EXERCISE GOAL:
Each line below needs to be restated word for word.

*** Opening EXERCISE INPUTS ***

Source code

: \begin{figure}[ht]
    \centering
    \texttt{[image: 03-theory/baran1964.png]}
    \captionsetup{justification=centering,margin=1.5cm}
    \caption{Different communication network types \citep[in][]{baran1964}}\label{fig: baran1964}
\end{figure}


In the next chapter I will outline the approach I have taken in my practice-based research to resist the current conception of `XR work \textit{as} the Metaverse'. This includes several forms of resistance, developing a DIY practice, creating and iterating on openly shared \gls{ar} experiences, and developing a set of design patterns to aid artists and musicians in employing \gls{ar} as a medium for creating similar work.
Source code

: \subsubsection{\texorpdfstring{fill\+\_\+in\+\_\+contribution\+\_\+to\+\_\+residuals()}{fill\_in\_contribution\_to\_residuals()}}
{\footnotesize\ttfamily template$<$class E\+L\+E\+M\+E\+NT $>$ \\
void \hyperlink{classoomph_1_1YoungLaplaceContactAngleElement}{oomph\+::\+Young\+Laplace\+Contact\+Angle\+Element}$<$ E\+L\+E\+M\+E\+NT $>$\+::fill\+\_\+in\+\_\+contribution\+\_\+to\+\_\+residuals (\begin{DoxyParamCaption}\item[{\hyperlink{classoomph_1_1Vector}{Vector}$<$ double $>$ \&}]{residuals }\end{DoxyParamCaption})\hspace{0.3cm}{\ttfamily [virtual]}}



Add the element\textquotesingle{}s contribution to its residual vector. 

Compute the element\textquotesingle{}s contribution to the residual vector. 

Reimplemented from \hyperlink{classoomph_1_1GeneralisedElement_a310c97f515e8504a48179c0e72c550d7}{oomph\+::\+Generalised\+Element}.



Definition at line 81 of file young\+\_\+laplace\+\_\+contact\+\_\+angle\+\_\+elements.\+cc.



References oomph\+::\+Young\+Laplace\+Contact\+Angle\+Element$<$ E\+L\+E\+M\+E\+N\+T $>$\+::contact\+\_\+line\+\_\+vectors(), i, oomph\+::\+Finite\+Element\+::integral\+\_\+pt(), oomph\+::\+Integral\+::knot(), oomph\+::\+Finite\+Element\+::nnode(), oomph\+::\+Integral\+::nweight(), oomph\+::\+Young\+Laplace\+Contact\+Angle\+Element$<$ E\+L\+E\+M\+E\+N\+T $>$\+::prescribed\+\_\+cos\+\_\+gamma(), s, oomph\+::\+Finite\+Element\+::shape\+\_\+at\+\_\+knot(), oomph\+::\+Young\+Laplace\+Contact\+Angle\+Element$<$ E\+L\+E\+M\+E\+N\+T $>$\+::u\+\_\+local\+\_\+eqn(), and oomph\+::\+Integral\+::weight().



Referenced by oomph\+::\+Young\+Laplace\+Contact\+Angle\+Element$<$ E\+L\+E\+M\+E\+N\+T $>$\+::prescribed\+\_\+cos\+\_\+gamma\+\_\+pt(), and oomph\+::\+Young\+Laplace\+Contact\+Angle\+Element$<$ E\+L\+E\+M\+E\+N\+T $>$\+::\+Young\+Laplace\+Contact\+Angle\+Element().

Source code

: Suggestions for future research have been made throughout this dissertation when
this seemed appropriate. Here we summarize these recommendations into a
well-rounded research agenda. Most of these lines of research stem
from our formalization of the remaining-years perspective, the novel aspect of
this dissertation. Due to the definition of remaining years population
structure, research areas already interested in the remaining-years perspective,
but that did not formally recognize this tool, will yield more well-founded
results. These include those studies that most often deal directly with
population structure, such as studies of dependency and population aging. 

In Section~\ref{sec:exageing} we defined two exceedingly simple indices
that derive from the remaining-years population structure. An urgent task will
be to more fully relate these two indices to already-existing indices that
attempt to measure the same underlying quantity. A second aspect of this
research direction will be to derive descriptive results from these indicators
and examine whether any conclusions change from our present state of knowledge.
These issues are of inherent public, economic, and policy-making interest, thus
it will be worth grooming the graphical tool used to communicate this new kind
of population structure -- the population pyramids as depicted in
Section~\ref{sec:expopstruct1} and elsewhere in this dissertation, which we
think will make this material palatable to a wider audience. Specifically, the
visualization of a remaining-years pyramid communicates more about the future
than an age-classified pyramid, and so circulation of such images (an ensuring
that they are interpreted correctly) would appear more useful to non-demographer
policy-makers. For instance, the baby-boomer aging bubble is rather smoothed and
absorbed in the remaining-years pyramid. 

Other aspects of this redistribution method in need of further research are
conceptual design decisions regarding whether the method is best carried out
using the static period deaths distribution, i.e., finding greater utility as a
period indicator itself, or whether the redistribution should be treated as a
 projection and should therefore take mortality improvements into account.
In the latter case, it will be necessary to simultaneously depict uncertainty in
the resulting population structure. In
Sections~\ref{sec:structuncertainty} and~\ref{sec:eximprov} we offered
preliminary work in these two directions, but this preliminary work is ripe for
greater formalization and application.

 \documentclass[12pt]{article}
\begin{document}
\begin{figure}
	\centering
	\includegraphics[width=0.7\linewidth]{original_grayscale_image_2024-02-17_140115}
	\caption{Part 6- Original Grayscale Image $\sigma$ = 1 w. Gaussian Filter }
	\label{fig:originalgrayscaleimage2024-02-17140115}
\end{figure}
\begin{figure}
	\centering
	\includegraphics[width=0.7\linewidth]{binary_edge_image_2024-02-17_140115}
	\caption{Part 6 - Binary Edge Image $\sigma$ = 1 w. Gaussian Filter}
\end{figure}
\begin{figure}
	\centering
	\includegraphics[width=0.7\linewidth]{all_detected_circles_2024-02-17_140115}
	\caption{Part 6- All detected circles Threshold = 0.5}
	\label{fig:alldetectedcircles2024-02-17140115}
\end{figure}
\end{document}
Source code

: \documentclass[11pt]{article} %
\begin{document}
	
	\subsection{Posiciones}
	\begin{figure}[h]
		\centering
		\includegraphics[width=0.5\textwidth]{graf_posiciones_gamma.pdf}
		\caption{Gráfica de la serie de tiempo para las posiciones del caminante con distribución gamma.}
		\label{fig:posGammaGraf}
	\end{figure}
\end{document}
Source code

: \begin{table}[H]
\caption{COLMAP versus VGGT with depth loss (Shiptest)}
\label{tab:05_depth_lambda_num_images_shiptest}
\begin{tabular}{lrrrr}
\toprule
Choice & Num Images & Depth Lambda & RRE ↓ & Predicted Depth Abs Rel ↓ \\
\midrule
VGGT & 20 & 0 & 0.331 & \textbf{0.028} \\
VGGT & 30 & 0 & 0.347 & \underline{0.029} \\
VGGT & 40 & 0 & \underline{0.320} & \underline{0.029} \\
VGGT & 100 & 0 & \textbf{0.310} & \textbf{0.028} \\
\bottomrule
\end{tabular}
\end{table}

*** Closing EXERCISE INPUTS ***

EXERCISE RESULT:
Source code

: \begin{figure}[ht]
    \centering
    \texttt{[image: 03-theory/baran1964.png]}
    \captionsetup{justification=centering,margin=1.5cm}
    \caption{Different communication network types \citep[in][]{baran1964}}\label{fig: baran1964}
\end{figure}


In the next chapter I will outline the approach I have taken in my practice-based research to resist the current conception of `XR work \textit{as} the Metaverse'. This includes several forms of resistance, developing a DIY practice, creating and iterating on openly shared \gls{ar} experiences, and developing a set of design patterns to aid artists and musicians in employing \gls{ar} as a medium for creating similar work.
Source code

: \subsubsection{\texorpdfstring{fill\+\_\+in\+\_\+contribution\+\_\+to\+\_\+residuals()}{fill\_in\_contribution\_to\_residuals()}}
{\footnotesize\ttfamily template$<$class E\+L\+E\+M\+E\+NT $>$ \\
void \hyperlink{classoomph_1_1YoungLaplaceContactAngleElement}{oomph\+::\+Young\+Laplace\+Contact\+Angle\+Element}$<$ E\+L\+E\+M\+E\+NT $>$\+::fill\+\_\+in\+\_\+contribution\+\_\+to\+\_\+residuals (\begin{DoxyParamCaption}\item[{\hyperlink{classoomph_1_1Vector}{Vector}$<$ double $>$ \&}]{residuals }\end{DoxyParamCaption})\hspace{0.3cm}{\ttfamily [virtual]}}



Add the element\textquotesingle{}s contribution to its residual vector. 

Compute the element\textquotesingle{}s contribution to the residual vector. 

Reimplemented from \hyperlink{classoomph_1_1GeneralisedElement_a310c97f515e8504a48179c0e72c550d7}{oomph\+::\+Generalised\+Element}.



Definition at line 81 of file young\+\_\+laplace\+\_\+contact\+\_\+angle\+\_\+elements.\+cc.



References oomph\+::\+Young\+Laplace\+Contact\+Angle\+Element$<$ E\+L\+E\+M\+E\+N\+T $>$\+::contact\+\_\+line\+\_\+vectors(), i, oomph\+::\+Finite\+Element\+::integral\+\_\+pt(), oomph\+::\+Integral\+::knot(), oomph\+::\+Finite\+Element\+::nnode(), oomph\+::\+Integral\+::nweight(), oomph\+::\+Young\+Laplace\+Contact\+Angle\+Element$<$ E\+L\+E\+M\+E\+N\+T $>$\+::prescribed\+\_\+cos\+\_\+gamma(), s, oomph\+::\+Finite\+Element\+::shape\+\_\+at\+\_\+knot(), oomph\+::\+Young\+Laplace\+Contact\+Angle\+Element$<$ E\+L\+E\+M\+E\+N\+T $>$\+::u\+\_\+local\+\_\+eqn(), and oomph\+::\+Integral\+::weight().



Referenced by oomph\+::\+Young\+Laplace\+Contact\+Angle\+Element$<$ E\+L\+E\+M\+E\+N\+T $>$\+::prescribed\+\_\+cos\+\_\+gamma\+\_\+pt(), and oomph\+::\+Young\+Laplace\+Contact\+Angle\+Element$<$ E\+L\+E\+M\+E\+N\+T $>$\+::\+Young\+Laplace\+Contact\+Angle\+Element().

Source code

: Suggestions for future research have been made throughout this dissertation when
this seemed appropriate. Here we summarize these recommendations into a
well-rounded research agenda. Most of these lines of research stem
from our formalization of the remaining-years perspective, the novel aspect of
this dissertation. Due to the definition of remaining years population
structure, research areas already interested in the remaining-years perspective,
but that did not formally recognize this tool, will yield more well-founded
results. These include those studies that most often deal directly with
population structure, such as studies of dependency and population aging. 

In Section~\ref{sec:exageing} we defined two exceedingly simple indices
that derive from the remaining-years population structure. An urgent task will
be to more fully relate these two indices to already-existing indices that
attempt to measure the same underlying quantity. A second aspect of this
research direction will be to derive descriptive results from these indicators
and examine whether any conclusions change from our present state of knowledge.
These issues are of inherent public, economic, and policy-making interest, thus
it will be worth grooming the graphical tool used to communicate this new kind
of population structure -- the population pyramids as depicted in
Section~\ref{sec:expopstruct1} and elsewhere in this dissertation, which we
think will make this material palatable to a wider audience. Specifically, the
visualization of a remaining-years pyramid communicates more about the future
than an age-classified pyramid, and so circulation of such images (an ensuring
that they are interpreted correctly) would appear more useful to non-demographer
policy-makers. For instance, the baby-boomer aging bubble is rather smoothed and
absorbed in the remaining-years pyramid. 

Other aspects of this redistribution method in need of further research are
conceptual design decisions regarding whether the method is best carried out
using the static period deaths distribution, i.e., finding greater utility as a
period indicator itself, or whether the redistribution should be treated as a
 projection and should therefore take mortality improvements into account.
In the latter case, it will be necessary to simultaneously depict uncertainty in
the resulting population structure. In
Sections~\ref{sec:structuncertainty} and~\ref{sec:eximprov} we offered
preliminary work in these two directions, but this preliminary work is ripe for
greater formalization and application.

 \documentclass[12pt]{article}
\begin{document}
\begin{figure}
	\centering
	\includegraphics[width=0.7\linewidth]{original_grayscale_image_2024-02-17_140115}
	\caption{Part 6- Original Grayscale Image $\sigma$ = 1 w. Gaussian Filter }
	\label{fig:originalgrayscaleimage2024-02-17140115}
\end{figure}
\begin{figure}
	\centering
	\includegraphics[width=0.7\linewidth]{binary_edge_image_2024-02-17_140115}
	\caption{Part 6 - Binary Edge Image $\sigma$ = 1 w. Gaussian Filter}
\end{figure}
\begin{figure}
	\centering
	\includegraphics[width=0.7\linewidth]{all_detected_circles_2024-02-17_140115}
	\caption{Part 6- All detected circles Threshold = 0.5}
	\label{fig:alldetectedcircles2024-02-17140115}
\end{figure}
\end{document}
Source code

: \documentclass[11pt]{article} %
\begin{document}
	
	\subsection{Posiciones}
	\begin{figure}[h]
		\centering
		\includegraphics[width=0.5\textwidth]{graf_posiciones_gamma.pdf}
		\caption{Gráfica de la serie de tiempo para las posiciones del caminante con distribución gamma.}
		\label{fig:posGammaGraf}
	\end{figure}
\end{document}
Source code

: \begin{table}[H]
\caption{COLMAP versus VGGT with depth loss (Shiptest)}
\label{tab:05_depth_lambda_num_images_shiptest}
\begin{tabular}{lrrrr}
\toprule
Choice & Num Images & Depth Lambda & RRE ↓ & Predicted Depth Abs Rel ↓ \\
\midrule
VGGT & 20 & 0 & 0.331 & \textbf{0.028} \\
VGGT & 30 & 0 & 0.347 & \underline{0.029} \\
VGGT & 40 & 0 & \underline{0.320} & \underline{0.029} \\
VGGT & 100 & 0 & \textbf{0.310} & \textbf{0.028} \\
\bottomrule
\end{tabular}
\end{table}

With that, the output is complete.